**Aim of the task:**
All the records that follow need to be reproduced exactly. Omit the images.

**Supplied entries:**
----------------------------------------

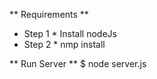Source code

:** Requirements **
* Step 1 *
Install nodeJs
* Step 2 *
nmp install

** Run Server **
$ node server.js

----------------------------------------

**Solution:**
Source code

:** Requirements **
* Step 1 *
Install nodeJs
* Step 2 *
nmp install

** Run Server **
$ node server.js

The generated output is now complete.